Your assignment: Begin at the top of the records and copy each line exactly. The line containing "for the Web</span></span>" is the last one to include.

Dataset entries
::::::::
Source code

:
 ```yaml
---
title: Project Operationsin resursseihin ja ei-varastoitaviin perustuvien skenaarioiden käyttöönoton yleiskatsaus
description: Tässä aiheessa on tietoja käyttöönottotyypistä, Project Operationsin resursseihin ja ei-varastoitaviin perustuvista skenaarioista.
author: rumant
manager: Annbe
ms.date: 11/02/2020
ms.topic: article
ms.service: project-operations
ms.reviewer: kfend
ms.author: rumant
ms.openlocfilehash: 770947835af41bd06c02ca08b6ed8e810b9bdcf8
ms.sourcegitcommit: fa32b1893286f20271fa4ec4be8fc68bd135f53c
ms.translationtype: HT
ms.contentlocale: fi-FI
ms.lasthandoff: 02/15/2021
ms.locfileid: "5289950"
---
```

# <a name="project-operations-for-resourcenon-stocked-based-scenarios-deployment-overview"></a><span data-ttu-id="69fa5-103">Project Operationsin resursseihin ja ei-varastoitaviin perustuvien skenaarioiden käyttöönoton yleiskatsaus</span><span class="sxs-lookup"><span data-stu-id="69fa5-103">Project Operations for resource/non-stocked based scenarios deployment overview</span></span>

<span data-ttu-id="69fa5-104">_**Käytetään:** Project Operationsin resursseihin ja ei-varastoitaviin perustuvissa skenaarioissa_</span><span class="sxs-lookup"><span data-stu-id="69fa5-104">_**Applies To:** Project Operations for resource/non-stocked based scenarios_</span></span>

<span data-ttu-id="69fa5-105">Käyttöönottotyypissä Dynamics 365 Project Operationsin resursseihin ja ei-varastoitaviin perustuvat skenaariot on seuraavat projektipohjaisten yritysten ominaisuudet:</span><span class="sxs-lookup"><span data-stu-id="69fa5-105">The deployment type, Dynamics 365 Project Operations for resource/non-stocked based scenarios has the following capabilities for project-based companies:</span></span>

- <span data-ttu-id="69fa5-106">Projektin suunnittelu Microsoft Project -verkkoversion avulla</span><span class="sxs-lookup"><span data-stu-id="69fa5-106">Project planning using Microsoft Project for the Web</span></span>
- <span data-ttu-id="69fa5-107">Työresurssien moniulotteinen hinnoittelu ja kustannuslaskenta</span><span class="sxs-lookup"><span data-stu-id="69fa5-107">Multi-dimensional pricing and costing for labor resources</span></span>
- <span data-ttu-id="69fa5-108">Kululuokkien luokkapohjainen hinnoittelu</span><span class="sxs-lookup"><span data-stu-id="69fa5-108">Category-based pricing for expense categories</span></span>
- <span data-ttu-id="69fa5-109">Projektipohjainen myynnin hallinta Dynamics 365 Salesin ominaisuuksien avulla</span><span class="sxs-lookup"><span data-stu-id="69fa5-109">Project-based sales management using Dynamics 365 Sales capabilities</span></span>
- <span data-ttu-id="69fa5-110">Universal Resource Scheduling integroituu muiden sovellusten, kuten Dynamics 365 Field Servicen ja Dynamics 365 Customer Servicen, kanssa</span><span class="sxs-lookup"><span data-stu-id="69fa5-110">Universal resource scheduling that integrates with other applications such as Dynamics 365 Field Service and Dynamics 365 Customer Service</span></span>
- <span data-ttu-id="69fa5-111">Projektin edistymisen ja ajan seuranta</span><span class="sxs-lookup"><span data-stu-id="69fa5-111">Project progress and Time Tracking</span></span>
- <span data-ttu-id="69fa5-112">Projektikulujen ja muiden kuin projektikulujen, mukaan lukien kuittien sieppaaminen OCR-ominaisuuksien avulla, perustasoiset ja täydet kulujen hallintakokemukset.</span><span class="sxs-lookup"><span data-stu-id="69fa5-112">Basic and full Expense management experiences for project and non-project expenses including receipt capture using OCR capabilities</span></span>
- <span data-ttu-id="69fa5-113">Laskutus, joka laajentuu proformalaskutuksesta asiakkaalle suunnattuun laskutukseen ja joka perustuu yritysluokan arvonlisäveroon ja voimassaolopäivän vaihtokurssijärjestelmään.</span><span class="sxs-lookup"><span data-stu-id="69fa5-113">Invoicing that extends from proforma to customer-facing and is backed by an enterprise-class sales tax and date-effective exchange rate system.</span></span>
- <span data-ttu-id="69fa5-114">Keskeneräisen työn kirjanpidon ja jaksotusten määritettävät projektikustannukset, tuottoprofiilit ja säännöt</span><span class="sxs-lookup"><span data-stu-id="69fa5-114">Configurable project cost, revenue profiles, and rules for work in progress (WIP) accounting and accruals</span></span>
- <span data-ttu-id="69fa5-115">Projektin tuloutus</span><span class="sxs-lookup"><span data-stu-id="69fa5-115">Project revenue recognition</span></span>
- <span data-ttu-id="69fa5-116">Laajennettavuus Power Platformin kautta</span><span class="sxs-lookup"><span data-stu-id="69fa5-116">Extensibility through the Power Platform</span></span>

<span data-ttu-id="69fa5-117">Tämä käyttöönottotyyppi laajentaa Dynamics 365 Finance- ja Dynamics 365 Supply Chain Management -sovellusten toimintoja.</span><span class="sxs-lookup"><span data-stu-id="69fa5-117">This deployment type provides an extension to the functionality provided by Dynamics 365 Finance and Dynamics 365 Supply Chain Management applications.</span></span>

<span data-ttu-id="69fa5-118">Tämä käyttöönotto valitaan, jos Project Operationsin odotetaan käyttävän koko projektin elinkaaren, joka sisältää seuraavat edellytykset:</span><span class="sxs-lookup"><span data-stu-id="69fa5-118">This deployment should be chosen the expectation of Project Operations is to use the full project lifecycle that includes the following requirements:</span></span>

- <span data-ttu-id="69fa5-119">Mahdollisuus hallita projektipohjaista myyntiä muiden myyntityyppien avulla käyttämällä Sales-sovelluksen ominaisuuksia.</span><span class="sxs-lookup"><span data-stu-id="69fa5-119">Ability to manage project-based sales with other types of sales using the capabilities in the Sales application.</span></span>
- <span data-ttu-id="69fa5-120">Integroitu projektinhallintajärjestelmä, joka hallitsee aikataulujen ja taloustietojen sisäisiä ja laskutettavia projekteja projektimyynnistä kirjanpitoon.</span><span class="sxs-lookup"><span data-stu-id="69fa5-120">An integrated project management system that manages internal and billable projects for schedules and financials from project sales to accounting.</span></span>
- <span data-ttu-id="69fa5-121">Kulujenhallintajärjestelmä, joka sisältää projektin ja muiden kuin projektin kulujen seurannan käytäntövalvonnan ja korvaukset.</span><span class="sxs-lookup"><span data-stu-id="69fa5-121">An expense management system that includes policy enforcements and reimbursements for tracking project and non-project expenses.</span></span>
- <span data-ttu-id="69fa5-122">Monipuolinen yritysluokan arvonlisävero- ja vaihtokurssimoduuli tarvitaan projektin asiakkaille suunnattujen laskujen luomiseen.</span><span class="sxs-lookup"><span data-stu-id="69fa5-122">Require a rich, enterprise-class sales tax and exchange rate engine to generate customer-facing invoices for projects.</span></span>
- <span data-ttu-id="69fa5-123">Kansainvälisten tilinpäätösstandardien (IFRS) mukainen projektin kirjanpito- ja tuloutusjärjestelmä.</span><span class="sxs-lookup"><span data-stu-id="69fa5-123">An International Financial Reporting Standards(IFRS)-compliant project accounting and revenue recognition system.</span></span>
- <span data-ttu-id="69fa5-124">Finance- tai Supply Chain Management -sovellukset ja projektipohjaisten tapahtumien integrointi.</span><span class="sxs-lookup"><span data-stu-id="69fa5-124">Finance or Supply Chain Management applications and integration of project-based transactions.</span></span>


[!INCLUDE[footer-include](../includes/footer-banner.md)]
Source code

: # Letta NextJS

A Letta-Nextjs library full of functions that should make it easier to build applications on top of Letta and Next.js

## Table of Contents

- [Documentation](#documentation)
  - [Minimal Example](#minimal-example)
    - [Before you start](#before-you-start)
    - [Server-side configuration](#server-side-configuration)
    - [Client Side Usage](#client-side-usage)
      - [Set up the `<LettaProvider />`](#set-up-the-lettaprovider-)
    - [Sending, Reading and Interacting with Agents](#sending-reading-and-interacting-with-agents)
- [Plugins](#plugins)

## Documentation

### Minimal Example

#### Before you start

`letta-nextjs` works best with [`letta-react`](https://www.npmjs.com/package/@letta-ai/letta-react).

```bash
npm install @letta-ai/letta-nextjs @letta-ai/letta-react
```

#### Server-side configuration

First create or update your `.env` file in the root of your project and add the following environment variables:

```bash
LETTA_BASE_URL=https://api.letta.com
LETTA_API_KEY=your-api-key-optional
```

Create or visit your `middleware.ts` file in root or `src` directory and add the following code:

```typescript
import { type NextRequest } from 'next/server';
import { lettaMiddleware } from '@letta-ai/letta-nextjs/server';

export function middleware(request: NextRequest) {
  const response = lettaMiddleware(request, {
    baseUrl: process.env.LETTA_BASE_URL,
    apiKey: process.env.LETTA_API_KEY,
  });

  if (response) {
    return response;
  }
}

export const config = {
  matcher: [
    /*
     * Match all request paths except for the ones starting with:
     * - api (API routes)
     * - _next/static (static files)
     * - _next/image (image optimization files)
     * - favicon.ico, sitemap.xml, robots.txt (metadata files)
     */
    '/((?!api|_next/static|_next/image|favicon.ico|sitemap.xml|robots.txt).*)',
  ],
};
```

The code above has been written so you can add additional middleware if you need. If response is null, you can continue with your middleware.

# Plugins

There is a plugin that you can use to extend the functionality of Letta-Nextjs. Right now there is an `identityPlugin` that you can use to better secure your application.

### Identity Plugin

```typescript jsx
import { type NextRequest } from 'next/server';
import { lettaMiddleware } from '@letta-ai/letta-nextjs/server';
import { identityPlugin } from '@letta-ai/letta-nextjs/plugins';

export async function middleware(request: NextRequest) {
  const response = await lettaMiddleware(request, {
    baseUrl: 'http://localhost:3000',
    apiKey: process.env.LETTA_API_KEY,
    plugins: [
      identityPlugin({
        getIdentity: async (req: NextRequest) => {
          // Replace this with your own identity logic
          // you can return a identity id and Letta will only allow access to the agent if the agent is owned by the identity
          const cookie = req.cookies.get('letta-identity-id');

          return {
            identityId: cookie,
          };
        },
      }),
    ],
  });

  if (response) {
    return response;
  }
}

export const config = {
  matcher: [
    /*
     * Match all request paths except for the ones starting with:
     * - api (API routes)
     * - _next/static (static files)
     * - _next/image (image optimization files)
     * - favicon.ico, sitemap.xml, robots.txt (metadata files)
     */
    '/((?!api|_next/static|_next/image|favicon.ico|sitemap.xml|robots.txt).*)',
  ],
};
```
::::::::
Problem solution:
Source code

:
 ```yaml
---
title: Project Operationsin resursseihin ja ei-varastoitaviin perustuvien skenaarioiden käyttöönoton yleiskatsaus
description: Tässä aiheessa on tietoja käyttöönottotyypistä, Project Operationsin resursseihin ja ei-varastoitaviin perustuvista skenaarioista.
author: rumant
manager: Annbe
ms.date: 11/02/2020
ms.topic: article
ms.service: project-operations
ms.reviewer: kfend
ms.author: rumant
ms.openlocfilehash: 770947835af41bd06c02ca08b6ed8e810b9bdcf8
ms.sourcegitcommit: fa32b1893286f20271fa4ec4be8fc68bd135f53c
ms.translationtype: HT
ms.contentlocale: fi-FI
ms.lasthandoff: 02/15/2021
ms.locfileid: "5289950"
---
```

# <a name="project-operations-for-resourcenon-stocked-based-scenarios-deployment-overview"></a><span data-ttu-id="69fa5-103">Project Operationsin resursseihin ja ei-varastoitaviin perustuvien skenaarioiden käyttöönoton yleiskatsaus</span><span class="sxs-lookup"><span data-stu-id="69fa5-103">Project Operations for resource/non-stocked based scenarios deployment overview</span></span>

<span data-ttu-id="69fa5-104">_**Käytetään:** Project Operationsin resursseihin ja ei-varastoitaviin perustuvissa skenaarioissa_</span><span class="sxs-lookup"><span data-stu-id="69fa5-104">_**Applies To:** Project Operations for resource/non-stocked based scenarios_</span></span>

<span data-ttu-id="69fa5-105">Käyttöönottotyypissä Dynamics 365 Project Operationsin resursseihin ja ei-varastoitaviin perustuvat skenaariot on seuraavat projektipohjaisten yritysten ominaisuudet:</span><span class="sxs-lookup"><span data-stu-id="69fa5-105">The deployment type, Dynamics 365 Project Operations for resource/non-stocked based scenarios has the following capabilities for project-based companies:</span></span>

- <span data-ttu-id="69fa5-106">Projektin suunnittelu Microsoft Project -verkkoversion avulla</span><span class="sxs-lookup"><span data-stu-id="69fa5-106">Project planning using Microsoft Project for the Web</span></span>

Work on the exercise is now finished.